**Try it**
Lines after the one containing "Trace A-star priorities" are to be omitted; print exactly each line from the start of the records up to and including it.

···

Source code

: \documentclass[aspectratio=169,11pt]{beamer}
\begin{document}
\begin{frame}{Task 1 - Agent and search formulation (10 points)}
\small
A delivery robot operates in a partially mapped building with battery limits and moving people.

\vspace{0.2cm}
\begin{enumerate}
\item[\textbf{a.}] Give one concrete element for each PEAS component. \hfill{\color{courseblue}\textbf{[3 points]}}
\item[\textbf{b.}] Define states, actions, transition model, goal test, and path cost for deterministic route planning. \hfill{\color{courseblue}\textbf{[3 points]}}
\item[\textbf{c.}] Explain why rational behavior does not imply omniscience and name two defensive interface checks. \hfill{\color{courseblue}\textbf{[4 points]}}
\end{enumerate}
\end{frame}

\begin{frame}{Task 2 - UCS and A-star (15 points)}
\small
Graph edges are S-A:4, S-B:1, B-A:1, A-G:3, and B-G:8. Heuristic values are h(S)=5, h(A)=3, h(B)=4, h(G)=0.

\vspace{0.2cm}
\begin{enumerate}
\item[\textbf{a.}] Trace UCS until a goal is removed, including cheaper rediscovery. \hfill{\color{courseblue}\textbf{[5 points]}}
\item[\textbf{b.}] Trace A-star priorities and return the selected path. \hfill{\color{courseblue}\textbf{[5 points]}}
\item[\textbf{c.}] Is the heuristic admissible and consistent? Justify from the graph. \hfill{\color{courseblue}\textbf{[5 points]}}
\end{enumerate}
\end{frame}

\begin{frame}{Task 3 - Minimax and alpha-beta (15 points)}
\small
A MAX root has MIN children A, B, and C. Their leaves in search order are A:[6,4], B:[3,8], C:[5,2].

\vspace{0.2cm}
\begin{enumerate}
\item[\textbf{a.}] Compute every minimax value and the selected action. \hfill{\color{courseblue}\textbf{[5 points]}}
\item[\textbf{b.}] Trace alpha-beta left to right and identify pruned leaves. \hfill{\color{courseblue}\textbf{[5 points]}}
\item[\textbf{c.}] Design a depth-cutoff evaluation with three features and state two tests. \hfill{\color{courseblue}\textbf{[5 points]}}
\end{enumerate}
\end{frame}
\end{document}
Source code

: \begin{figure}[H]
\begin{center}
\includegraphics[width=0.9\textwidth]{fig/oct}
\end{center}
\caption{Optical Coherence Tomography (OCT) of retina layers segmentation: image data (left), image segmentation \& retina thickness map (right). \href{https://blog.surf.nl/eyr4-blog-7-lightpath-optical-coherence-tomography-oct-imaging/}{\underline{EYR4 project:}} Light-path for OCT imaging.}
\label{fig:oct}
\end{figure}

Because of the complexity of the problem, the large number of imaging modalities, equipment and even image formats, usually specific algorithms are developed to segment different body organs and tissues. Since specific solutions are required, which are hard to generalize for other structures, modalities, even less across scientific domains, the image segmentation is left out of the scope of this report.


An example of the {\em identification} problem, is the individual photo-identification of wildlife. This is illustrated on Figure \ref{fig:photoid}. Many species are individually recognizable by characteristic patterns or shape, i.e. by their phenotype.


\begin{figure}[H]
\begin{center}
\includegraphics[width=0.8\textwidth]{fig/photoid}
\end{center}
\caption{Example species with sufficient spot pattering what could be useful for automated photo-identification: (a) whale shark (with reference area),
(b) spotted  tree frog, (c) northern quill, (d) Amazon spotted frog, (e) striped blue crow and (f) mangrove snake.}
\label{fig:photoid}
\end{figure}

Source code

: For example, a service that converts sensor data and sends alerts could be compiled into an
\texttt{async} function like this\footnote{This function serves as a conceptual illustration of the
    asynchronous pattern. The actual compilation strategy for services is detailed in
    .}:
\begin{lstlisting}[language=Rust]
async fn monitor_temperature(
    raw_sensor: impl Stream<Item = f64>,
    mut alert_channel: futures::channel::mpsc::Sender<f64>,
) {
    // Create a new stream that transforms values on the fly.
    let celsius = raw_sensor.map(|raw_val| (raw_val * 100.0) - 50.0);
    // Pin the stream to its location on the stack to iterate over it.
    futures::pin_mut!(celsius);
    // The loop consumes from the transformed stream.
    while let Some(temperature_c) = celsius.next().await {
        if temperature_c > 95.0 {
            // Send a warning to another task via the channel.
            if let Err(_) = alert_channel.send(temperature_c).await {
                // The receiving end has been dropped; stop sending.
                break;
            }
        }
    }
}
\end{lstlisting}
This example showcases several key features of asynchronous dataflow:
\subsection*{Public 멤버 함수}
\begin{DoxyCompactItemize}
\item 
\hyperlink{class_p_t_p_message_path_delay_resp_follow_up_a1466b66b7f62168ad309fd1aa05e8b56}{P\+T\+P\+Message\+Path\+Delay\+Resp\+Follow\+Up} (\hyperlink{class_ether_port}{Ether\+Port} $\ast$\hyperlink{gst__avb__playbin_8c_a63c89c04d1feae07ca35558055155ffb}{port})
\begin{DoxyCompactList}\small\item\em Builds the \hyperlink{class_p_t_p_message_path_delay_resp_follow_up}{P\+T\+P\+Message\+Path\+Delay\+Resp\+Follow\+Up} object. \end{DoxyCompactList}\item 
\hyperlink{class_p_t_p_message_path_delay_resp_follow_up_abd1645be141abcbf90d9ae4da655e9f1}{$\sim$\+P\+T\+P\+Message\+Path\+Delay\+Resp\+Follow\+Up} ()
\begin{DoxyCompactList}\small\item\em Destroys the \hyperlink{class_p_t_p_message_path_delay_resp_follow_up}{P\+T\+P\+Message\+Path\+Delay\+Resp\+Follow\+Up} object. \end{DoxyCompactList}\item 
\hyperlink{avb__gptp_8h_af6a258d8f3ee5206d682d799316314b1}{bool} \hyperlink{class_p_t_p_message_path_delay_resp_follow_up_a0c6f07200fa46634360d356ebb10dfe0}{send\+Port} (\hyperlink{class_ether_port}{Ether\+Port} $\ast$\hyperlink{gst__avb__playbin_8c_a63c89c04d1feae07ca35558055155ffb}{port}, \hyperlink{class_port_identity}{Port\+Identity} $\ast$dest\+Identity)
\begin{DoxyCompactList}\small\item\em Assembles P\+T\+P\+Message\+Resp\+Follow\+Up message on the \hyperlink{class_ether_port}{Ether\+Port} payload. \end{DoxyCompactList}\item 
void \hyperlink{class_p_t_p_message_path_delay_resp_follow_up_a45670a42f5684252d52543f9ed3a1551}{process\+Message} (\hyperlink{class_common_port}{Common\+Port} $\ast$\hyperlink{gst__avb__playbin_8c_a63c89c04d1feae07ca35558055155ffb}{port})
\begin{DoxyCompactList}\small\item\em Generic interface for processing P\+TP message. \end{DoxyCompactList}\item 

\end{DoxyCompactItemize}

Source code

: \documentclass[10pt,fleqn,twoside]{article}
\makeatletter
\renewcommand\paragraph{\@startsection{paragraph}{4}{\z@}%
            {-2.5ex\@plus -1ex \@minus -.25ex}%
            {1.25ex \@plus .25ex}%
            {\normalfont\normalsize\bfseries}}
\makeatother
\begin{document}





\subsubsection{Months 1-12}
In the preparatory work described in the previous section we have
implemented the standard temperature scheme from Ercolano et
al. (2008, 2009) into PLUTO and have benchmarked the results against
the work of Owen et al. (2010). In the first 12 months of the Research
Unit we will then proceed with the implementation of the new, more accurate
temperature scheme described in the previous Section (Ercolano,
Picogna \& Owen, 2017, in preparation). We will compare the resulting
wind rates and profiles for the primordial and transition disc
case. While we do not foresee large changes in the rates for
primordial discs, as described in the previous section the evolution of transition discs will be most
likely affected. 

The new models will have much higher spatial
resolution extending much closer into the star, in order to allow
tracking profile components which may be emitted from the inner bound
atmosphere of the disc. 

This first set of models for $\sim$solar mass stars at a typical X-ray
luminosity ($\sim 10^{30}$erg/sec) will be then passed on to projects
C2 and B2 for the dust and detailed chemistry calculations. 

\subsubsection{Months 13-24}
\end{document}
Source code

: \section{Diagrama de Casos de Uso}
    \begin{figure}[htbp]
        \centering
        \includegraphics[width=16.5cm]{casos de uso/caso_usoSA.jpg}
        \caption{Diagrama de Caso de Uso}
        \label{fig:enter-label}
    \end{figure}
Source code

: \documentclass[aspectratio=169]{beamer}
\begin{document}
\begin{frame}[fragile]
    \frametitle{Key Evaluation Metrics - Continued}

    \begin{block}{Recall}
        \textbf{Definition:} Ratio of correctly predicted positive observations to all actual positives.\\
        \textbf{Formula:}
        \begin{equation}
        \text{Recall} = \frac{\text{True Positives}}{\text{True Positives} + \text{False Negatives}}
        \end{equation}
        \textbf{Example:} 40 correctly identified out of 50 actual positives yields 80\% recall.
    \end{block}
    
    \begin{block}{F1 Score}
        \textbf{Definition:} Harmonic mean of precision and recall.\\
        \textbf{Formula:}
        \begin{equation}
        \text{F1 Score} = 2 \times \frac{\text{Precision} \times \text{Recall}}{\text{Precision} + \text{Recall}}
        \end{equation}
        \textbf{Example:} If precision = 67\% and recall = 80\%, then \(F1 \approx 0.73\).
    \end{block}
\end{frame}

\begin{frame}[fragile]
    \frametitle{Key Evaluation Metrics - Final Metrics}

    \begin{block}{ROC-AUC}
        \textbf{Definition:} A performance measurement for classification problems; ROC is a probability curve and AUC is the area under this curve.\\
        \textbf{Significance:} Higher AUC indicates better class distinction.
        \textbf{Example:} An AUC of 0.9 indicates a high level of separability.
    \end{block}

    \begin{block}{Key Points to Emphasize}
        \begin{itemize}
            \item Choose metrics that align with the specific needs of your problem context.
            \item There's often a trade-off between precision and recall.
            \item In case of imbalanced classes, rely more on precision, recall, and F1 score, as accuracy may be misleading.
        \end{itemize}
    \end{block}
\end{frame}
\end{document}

···

**Response to the task**
Source code

: \documentclass[aspectratio=169,11pt]{beamer}
\begin{document}
\begin{frame}{Task 1 - Agent and search formulation (10 points)}
\small
A delivery robot operates in a partially mapped building with battery limits and moving people.

\vspace{0.2cm}
\begin{enumerate}
\item[\textbf{a.}] Give one concrete element for each PEAS component. \hfill{\color{courseblue}\textbf{[3 points]}}
\item[\textbf{b.}] Define states, actions, transition model, goal test, and path cost for deterministic route planning. \hfill{\color{courseblue}\textbf{[3 points]}}
\item[\textbf{c.}] Explain why rational behavior does not imply omniscience and name two defensive interface checks. \hfill{\color{courseblue}\textbf{[4 points]}}
\end{enumerate}
\end{frame}

\begin{frame}{Task 2 - UCS and A-star (15 points)}
\small
Graph edges are S-A:4, S-B:1, B-A:1, A-G:3, and B-G:8. Heuristic values are h(S)=5, h(A)=3, h(B)=4, h(G)=0.

\vspace{0.2cm}
\begin{enumerate}
\item[\textbf{a.}] Trace UCS until a goal is removed, including cheaper rediscovery. \hfill{\color{courseblue}\textbf{[5 points]}}
\item[\textbf{b.}] Trace A-star priorities and return the selected path. \hfill{\color{courseblue}\textbf{[5 points]}}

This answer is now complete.